Habló con el cirujano del equipo de nefrología que a su vez le pidió a Mario Saravia, médico oftalmólogo, que lo revisara porque pese a estar aún delicado y quizás él pudiera darle una posibilidad de ver o al menos contenerlo si no era posible devolverle la vista.

“Volví de Mar del Plata para la consulta con Mario y me dice que se podía probar. ‘Más ciego no te voy a dejar’, me dijo y lo abracé. Sabía que si alguien me operaba, yo iba a ver”, recuerda emocionado.


Volver a ver

El 14 de septiembre de 2010 fue operado por Saravia. “Era martes, mi hijo más grande cumplía 18 años, y nadie me quería acompañar a la cirugía porque estaban con la mala experiencia de lo que pasó con mi ojo derecho que después de tres operaciones y mucho manoseo lo perdí, pero mi mamá estuvo a mi lado. Alquilé una habitación en un hotel frente al hospital y al día siguiente de la operación agarré el celular, que usaba de memoria, y vi el reflejo de la pantalla. Volví a parpadear y lo volví a ver, pensé que estaba soñando. Veía luces, claridad, rayos. El jueves, vuelvo a control y cuando me levanta el párpado vi algo raro, muy nublado, algo muy raro y le conté, el viernes eso empezó a despejar y el sábado otra vez en el hospital vi un tarro de café, me vi las zapatillas azules, vi colores, veía caras mientras caminaba al consultorio y al llegar le digo que veía. Me controla, se agarra la cabeza y me dice que tenía una cataratas tremenda. Intentó operarme en el momento, pero tuve que esperar hasta el martes”.

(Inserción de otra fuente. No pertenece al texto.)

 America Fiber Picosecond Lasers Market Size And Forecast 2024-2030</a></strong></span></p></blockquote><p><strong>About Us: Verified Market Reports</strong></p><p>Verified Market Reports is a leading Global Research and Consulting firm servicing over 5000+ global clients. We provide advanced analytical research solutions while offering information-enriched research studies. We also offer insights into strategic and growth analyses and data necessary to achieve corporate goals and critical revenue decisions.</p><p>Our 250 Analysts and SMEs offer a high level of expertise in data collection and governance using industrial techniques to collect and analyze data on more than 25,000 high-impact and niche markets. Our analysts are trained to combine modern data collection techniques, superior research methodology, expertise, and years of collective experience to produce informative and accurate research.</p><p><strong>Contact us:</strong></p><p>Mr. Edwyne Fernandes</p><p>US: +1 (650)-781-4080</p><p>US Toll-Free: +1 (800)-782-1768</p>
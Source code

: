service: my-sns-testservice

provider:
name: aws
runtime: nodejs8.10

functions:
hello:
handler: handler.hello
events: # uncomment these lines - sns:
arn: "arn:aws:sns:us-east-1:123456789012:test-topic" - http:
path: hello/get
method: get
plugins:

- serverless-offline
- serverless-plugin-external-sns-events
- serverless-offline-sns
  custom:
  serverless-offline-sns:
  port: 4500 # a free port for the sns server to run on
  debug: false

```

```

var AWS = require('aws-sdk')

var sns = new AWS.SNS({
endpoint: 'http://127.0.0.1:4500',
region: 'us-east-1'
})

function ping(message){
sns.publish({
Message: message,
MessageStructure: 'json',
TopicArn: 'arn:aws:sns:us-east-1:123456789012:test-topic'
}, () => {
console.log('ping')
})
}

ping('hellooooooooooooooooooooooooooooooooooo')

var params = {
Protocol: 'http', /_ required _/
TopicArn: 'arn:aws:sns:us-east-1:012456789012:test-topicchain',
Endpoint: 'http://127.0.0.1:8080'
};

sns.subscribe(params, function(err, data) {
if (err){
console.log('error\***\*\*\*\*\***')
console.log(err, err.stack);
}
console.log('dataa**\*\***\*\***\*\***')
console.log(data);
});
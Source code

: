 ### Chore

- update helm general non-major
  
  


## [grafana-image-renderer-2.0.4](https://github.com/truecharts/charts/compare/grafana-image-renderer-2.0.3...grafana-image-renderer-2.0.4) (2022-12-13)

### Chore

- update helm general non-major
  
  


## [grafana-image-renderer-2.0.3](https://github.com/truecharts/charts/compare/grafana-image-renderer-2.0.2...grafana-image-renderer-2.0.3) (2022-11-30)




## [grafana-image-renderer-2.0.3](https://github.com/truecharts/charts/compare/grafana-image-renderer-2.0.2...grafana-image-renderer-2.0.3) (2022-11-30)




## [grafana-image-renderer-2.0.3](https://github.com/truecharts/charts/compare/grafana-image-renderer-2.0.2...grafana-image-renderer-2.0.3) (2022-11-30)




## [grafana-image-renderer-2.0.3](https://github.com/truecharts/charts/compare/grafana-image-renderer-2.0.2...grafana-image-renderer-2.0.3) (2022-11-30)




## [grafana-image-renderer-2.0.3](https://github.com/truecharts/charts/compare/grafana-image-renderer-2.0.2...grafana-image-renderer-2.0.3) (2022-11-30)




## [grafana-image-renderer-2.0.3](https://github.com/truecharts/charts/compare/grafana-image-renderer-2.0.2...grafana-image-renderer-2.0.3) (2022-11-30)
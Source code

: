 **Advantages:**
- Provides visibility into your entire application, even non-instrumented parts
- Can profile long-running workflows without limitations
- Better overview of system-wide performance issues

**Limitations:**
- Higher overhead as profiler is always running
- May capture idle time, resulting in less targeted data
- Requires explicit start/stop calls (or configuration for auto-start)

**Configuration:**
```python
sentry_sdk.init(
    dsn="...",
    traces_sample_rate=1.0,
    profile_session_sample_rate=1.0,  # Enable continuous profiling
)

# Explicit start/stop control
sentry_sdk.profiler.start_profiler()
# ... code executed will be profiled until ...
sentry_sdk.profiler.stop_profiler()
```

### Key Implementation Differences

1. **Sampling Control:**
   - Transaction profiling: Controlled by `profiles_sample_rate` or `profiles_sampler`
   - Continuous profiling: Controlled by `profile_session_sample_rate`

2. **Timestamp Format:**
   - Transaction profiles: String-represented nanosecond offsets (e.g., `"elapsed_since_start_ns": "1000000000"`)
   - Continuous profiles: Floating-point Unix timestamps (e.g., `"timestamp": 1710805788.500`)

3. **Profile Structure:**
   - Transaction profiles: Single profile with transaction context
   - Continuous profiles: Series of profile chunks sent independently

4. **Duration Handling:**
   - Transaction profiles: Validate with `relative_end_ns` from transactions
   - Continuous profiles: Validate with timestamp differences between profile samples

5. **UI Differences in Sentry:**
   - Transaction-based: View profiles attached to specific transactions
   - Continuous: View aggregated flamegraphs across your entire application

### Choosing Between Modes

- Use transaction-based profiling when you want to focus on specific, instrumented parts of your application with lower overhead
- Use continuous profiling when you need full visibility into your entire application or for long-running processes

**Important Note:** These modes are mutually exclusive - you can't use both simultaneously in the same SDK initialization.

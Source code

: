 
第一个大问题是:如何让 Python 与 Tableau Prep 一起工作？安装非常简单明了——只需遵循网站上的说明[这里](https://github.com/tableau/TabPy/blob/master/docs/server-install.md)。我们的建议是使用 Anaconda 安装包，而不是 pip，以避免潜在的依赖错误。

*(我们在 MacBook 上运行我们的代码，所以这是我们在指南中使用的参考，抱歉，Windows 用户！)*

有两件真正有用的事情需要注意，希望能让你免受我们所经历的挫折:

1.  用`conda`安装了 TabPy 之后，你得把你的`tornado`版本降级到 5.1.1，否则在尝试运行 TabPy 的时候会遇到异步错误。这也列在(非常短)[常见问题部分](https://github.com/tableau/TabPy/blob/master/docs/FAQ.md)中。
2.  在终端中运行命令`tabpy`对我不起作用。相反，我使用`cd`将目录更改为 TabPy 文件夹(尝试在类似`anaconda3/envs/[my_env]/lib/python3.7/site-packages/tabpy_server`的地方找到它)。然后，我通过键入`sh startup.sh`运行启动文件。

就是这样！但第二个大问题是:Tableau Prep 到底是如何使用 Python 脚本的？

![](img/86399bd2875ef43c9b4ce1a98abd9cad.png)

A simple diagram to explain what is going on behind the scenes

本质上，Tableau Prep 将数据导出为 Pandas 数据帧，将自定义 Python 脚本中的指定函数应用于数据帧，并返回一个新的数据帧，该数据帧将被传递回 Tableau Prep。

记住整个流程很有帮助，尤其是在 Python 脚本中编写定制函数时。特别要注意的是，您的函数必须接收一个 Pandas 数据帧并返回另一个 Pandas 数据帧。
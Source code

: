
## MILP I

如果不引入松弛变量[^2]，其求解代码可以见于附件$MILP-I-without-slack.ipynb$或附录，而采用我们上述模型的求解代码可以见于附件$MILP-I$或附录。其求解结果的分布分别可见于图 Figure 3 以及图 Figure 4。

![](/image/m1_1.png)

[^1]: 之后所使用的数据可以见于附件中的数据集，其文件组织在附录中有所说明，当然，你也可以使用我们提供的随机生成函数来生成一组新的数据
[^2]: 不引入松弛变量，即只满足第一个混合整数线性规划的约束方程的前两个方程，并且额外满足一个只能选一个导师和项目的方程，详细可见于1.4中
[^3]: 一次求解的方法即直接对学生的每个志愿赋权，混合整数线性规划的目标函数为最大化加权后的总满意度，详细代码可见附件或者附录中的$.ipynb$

Fabián regresó a Pilar llorando de emoción y ese martes, Mario le quitó la cataratas y Fabián volvió a ver. “Ya en la camilla me hizo abrir los ojos y después de parpadear vi, vi todo otra vez, con una nitidez extrema. Vi el mundo nuevamente. Al salir, la miro a mi mamá y le digo: ‘¡Estás despeinada!’, y se puso a llorar”.

Al llegar a la casa vio a sus hijos, por primera vez en cuatro años. Priscila ya tenía 5 años y Ezequiel 10 meses. Revivió las vidas de ellos en fotos, pero le costó mucho tiempo verse a sí mismo al espejo y reconocerse. “Estoy bien gracias a Dios, ahora veo la vida y el mundo de otra manera. La ceguera me hizo valorar la vida, con sus colores y cada detalle”, finaliza.